MONTREAL FILM FESTIVAL, August 29, 2014 – The Summer House, a new German film making its North American debut here, is the story of Markus, a successful architect whose unchecked bi-sexual desires end in ruin for two families.
Markus has liaisons with other bi-sexual men which he keeps secret from his wife and 11-year old daughter, who unwittingly idolizes him. But when Johannes, the young son of a close friend of Markus’s, overhears his father confess to Markus that he is having financial difficulties, the relationship between Markus and the young boy goes down a dangerous and ultimately fatal path.
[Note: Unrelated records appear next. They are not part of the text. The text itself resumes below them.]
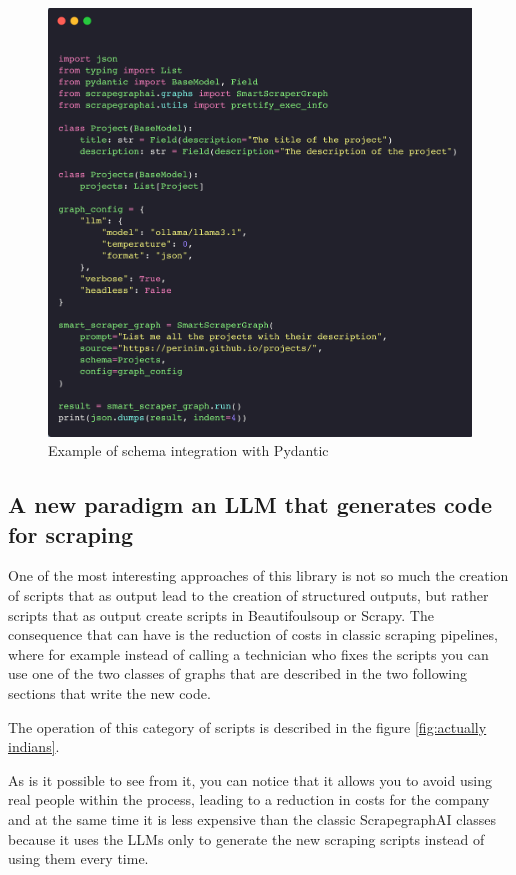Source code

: \begin{figure}[h!]
    \centering
    \includegraphics[width=1\linewidth]{Assets/schema_integration.png}
    \caption{Example of schema integration with Pydantic}
    \label{fig:enter-label}
\end{figure}


\subsection{A new paradigm an LLM that generates code for scraping}
One of the most interesting approaches of this library is not so much the creation of scripts that as output lead to the creation of structured outputs, but rather scripts that as output create scripts in Beautifoulsoup or Scrapy.
The consequence that can have is the reduction of costs in classic scraping pipelines, where for example instead of calling a technician who fixes the scripts you can use one of the two classes of graphs that are described in the two following sections that write the new code.

The operation of this category of scripts is described in the figure \ref{fig:actually indians}.

As is it possible to see from it, you can notice that it allows you to avoid using real people within the process, leading to a reduction in costs for the company and at the same time it is less expensive than the classic ScrapegraphAI  classes because it uses the LLMs only to generate the new scraping scripts instead of using them every time.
Markus can’t control his increasing desire for the boy, but little does he know that he’s being manipulated by the sandy-haired Johannes, who is determined to help his financially strapped father. At the same time, Markus’s relationship with his wife Christine, who already had doubts about Markus’s sexual orientation, continues to deteriorate, although she tries to hold on to what is clearly a failed marriage.
Needless to say, this film doesn’t end well. In fact, the shock of the ending, which I won’t reveal, is so great that I initially felt that perhaps the director, Curtis Burz, had gone too far.
In a question and answer session after the film, I asked Burz, who also wrote the screenplay, what motivated him to make the film and what he thought the film’s message was. Burz, who in addition to being a film maker is also a practicing psychologist in Berlin, says he has encountered so many instances of sexual and intimacy problems in marriages, women who hang on to relationships far too long, and victimized children that he had to finally tell the story. The message of the film, he said, is that children need to be protected.
The Summer House is Burz’s third film. The running time is 95 minutes.
The cast includes Sten Jacobs as Markus; Jaspar Fuld as Johannes, the young boy; Anna Altmann as Christine; and Nina Splettstober (Altmann’s real-life daughter) as Elisabeth, Markus’s daughter.